## What the task asks
Using the records below, filter out every line that lacks "CTAs" and copy the rest.
>>>
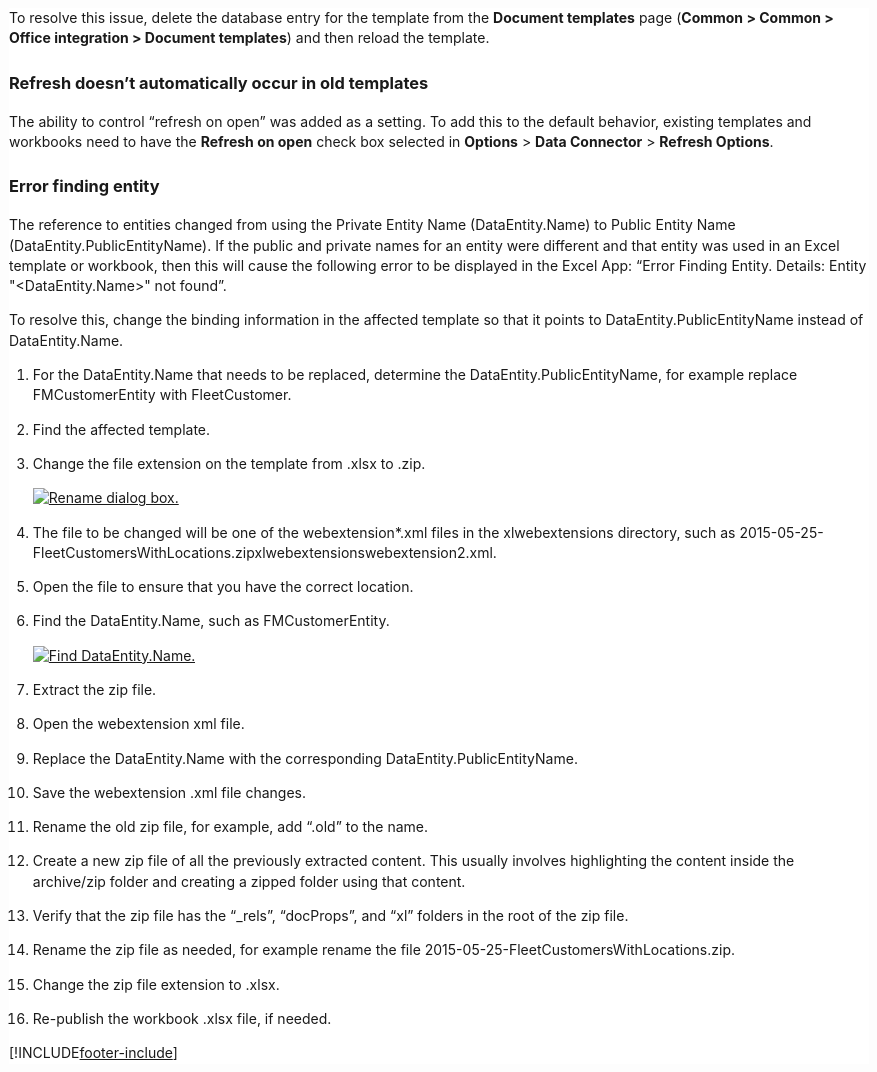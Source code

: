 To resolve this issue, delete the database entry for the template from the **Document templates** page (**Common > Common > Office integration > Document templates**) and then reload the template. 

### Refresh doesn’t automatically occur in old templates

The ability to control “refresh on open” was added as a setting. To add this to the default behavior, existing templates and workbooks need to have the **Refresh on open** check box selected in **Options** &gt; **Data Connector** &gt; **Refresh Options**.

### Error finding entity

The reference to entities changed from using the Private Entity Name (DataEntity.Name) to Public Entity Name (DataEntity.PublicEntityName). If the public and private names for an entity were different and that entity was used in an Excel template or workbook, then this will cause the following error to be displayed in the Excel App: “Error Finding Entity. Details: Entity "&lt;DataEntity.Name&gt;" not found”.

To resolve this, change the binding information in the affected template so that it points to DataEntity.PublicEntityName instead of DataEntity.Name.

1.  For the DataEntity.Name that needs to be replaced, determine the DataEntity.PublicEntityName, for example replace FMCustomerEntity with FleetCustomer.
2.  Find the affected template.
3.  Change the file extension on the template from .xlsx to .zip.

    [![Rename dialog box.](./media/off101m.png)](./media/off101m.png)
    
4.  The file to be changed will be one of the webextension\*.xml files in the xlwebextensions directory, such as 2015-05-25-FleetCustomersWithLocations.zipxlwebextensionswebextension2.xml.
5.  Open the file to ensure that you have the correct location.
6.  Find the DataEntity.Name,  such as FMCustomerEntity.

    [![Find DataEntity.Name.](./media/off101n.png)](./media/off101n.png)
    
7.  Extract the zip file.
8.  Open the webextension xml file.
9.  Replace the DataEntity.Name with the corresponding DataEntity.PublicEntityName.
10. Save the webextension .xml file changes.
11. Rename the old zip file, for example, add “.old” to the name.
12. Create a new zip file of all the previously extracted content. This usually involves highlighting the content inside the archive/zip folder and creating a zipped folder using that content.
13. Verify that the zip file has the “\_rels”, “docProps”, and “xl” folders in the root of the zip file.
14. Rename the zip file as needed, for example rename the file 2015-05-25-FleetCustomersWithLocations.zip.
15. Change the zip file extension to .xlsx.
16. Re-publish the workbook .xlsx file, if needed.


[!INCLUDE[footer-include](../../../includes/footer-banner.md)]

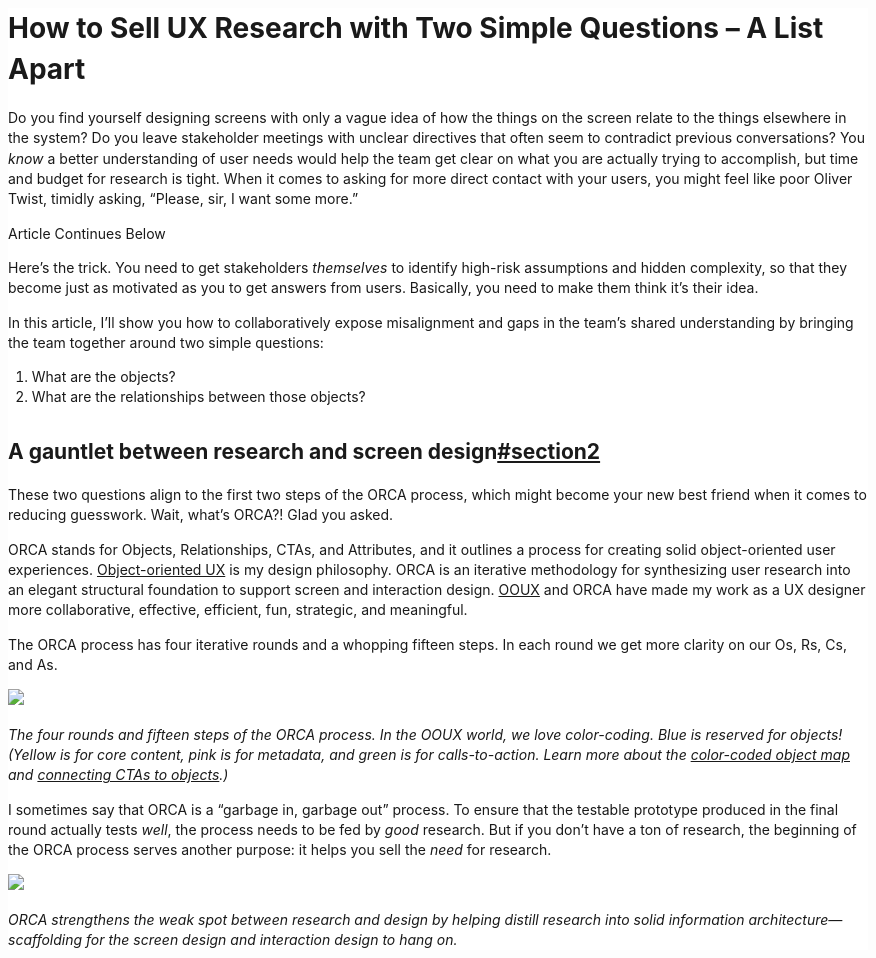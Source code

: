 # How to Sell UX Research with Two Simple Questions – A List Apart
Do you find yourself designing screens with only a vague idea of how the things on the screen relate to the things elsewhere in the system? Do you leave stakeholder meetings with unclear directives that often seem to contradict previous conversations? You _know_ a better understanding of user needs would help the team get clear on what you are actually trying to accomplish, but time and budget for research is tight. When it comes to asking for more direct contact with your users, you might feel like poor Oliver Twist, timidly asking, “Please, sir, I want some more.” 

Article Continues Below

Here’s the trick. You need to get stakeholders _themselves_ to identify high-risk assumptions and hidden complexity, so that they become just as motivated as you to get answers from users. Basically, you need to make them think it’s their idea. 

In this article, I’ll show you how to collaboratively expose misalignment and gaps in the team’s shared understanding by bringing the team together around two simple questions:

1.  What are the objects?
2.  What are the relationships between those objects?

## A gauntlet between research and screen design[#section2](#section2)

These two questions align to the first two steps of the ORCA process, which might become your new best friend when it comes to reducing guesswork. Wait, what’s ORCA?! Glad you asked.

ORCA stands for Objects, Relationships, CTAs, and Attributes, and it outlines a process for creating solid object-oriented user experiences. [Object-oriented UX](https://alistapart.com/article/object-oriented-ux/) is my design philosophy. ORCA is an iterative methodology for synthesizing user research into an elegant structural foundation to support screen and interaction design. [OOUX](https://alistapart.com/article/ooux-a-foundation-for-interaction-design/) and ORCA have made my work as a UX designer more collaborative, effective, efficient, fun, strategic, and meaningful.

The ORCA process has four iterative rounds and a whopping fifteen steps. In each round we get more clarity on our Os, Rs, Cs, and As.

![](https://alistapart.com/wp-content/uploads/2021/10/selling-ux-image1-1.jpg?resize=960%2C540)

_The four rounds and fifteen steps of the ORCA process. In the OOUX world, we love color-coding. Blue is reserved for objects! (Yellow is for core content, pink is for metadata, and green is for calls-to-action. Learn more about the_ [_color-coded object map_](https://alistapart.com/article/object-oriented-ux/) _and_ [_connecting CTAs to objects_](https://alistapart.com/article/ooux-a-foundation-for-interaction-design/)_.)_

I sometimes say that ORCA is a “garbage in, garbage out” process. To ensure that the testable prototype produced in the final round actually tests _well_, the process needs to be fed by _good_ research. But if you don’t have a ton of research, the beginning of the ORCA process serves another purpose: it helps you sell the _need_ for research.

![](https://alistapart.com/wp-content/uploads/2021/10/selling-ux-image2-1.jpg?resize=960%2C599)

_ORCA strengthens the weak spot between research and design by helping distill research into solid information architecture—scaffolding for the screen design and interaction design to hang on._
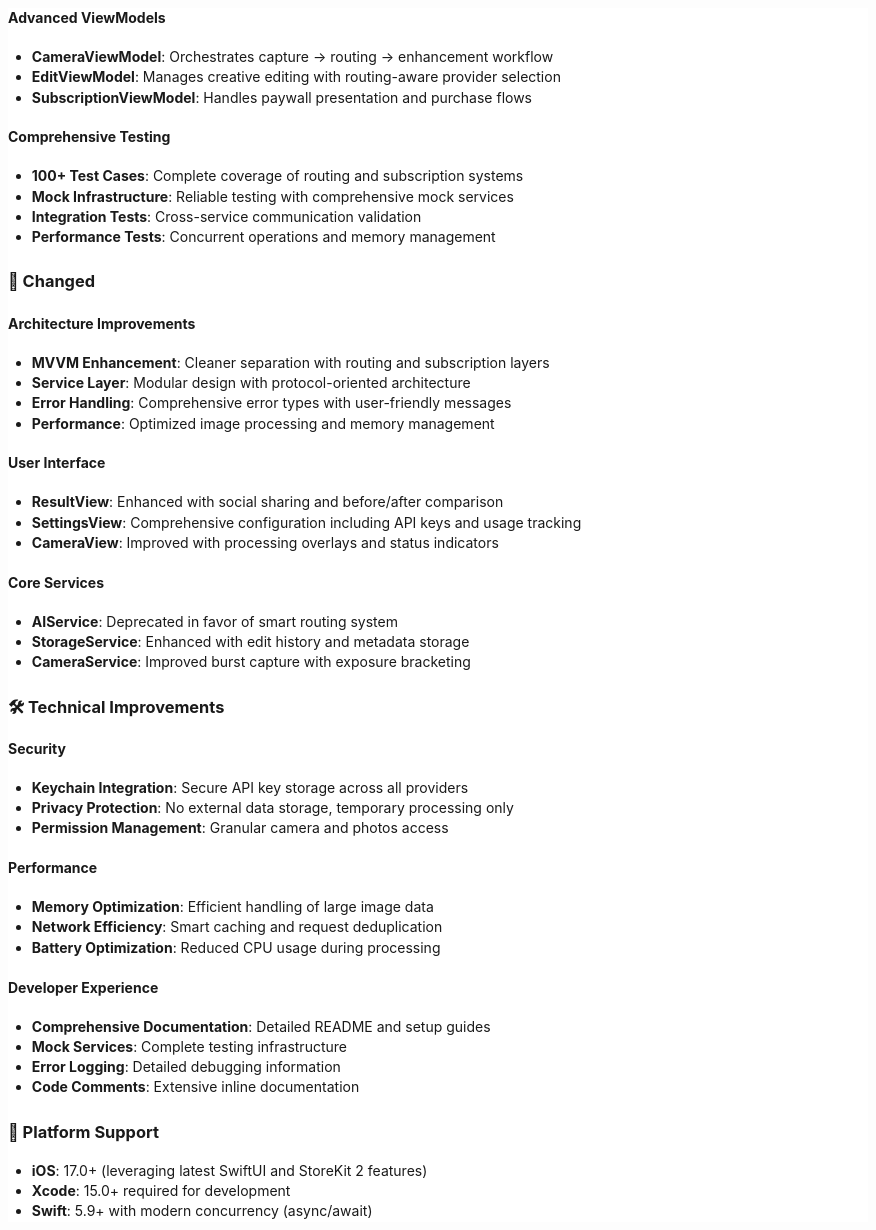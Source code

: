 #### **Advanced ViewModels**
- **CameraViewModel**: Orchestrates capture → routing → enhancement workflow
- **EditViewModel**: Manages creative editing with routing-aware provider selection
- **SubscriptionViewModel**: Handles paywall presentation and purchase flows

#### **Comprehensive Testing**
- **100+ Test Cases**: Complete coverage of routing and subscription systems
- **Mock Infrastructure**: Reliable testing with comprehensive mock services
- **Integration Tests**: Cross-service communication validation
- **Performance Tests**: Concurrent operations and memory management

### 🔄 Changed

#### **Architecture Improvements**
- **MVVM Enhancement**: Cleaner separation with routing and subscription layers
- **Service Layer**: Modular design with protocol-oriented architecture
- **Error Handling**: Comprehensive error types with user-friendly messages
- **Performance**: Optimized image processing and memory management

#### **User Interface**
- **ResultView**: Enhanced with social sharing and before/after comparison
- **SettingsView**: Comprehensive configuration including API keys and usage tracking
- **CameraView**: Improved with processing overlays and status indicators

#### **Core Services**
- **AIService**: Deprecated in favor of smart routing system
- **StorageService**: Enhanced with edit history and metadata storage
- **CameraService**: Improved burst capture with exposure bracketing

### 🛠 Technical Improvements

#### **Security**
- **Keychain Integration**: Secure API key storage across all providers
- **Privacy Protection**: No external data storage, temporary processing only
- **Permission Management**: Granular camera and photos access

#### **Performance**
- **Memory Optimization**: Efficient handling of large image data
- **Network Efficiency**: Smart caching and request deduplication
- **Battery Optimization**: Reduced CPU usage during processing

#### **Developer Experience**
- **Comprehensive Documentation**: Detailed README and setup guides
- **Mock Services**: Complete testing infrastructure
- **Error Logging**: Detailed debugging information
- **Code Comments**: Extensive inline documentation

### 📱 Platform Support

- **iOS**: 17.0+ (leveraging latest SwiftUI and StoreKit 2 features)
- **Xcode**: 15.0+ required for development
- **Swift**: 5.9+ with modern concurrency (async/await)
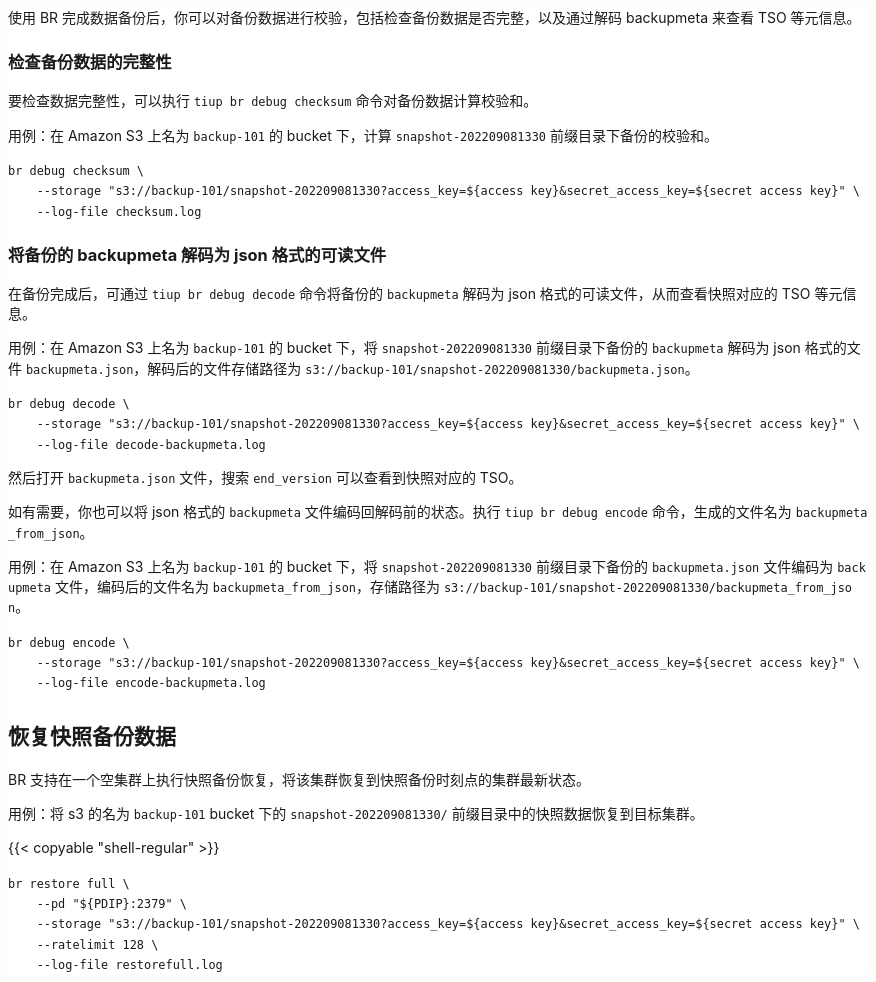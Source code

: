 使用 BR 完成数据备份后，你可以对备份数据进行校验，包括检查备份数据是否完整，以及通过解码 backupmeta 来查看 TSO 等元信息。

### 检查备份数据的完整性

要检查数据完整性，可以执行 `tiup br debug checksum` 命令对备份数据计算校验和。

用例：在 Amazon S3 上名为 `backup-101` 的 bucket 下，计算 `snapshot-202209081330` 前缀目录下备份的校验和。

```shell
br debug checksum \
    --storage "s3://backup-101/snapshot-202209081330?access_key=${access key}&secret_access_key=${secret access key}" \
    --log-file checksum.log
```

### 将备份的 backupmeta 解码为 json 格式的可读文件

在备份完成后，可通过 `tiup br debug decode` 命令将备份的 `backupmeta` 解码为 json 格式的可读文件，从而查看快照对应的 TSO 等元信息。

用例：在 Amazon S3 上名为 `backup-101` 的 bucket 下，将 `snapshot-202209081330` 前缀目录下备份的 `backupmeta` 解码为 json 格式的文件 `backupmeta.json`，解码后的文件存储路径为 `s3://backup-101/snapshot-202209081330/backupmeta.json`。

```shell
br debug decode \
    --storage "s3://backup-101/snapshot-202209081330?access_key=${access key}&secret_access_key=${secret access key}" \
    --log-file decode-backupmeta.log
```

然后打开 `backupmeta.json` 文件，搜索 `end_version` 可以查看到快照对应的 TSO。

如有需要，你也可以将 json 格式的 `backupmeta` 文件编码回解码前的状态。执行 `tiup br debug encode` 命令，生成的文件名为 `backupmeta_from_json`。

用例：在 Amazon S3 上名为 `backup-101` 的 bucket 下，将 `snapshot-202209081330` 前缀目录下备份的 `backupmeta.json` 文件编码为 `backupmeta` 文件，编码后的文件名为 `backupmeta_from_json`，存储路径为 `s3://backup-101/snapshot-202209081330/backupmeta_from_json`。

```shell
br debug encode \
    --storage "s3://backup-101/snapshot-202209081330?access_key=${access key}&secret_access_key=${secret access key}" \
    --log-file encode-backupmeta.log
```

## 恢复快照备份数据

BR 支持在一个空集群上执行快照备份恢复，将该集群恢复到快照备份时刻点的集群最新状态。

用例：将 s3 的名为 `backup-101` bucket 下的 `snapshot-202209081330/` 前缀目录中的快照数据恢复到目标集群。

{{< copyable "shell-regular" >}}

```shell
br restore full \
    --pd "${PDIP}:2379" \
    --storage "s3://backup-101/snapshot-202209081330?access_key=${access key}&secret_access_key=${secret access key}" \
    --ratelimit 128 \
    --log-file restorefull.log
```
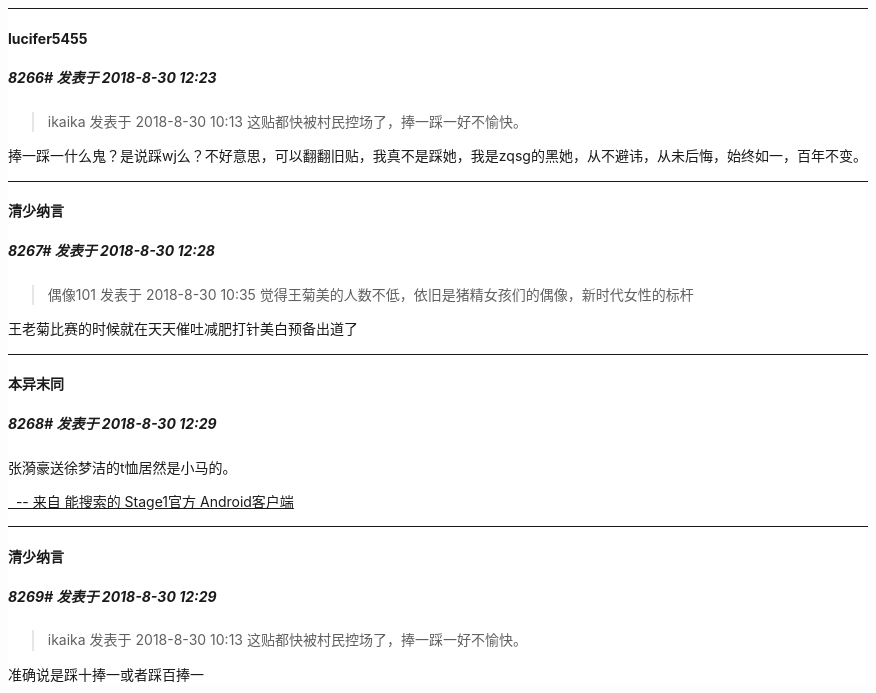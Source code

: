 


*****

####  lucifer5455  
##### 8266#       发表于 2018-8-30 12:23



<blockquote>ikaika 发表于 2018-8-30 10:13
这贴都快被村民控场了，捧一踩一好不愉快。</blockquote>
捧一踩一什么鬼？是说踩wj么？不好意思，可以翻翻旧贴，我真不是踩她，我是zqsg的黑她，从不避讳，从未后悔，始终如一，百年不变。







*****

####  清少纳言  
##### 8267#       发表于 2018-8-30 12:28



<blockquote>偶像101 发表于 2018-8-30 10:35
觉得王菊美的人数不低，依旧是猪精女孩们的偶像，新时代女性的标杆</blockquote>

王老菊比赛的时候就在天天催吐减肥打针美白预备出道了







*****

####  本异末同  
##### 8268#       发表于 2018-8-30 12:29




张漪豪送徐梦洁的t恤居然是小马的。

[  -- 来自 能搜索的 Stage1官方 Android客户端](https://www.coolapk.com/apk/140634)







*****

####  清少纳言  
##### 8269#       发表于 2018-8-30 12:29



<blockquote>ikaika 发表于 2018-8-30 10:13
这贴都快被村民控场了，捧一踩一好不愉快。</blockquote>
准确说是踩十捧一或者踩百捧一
<<<
## Answer box
ORCA stands for Objects, Relationships, CTAs, and Attributes, and it outlines a process for creating solid object-oriented user experiences. [Object-oriented UX](https://alistapart.com/article/object-oriented-ux/) is my design philosophy. ORCA is an iterative methodology for synthesizing user research into an elegant structural foundation to support screen and interaction design. [OOUX](https://alistapart.com/article/ooux-a-foundation-for-interaction-design/) and ORCA have made my work as a UX designer more collaborative, effective, efficient, fun, strategic, and meaningful.
_The four rounds and fifteen steps of the ORCA process. In the OOUX world, we love color-coding. Blue is reserved for objects! (Yellow is for core content, pink is for metadata, and green is for calls-to-action. Learn more about the_ [_color-coded object map_](https://alistapart.com/article/object-oriented-ux/) _and_ [_connecting CTAs to objects_](https://alistapart.com/article/ooux-a-foundation-for-interaction-design/)_.)_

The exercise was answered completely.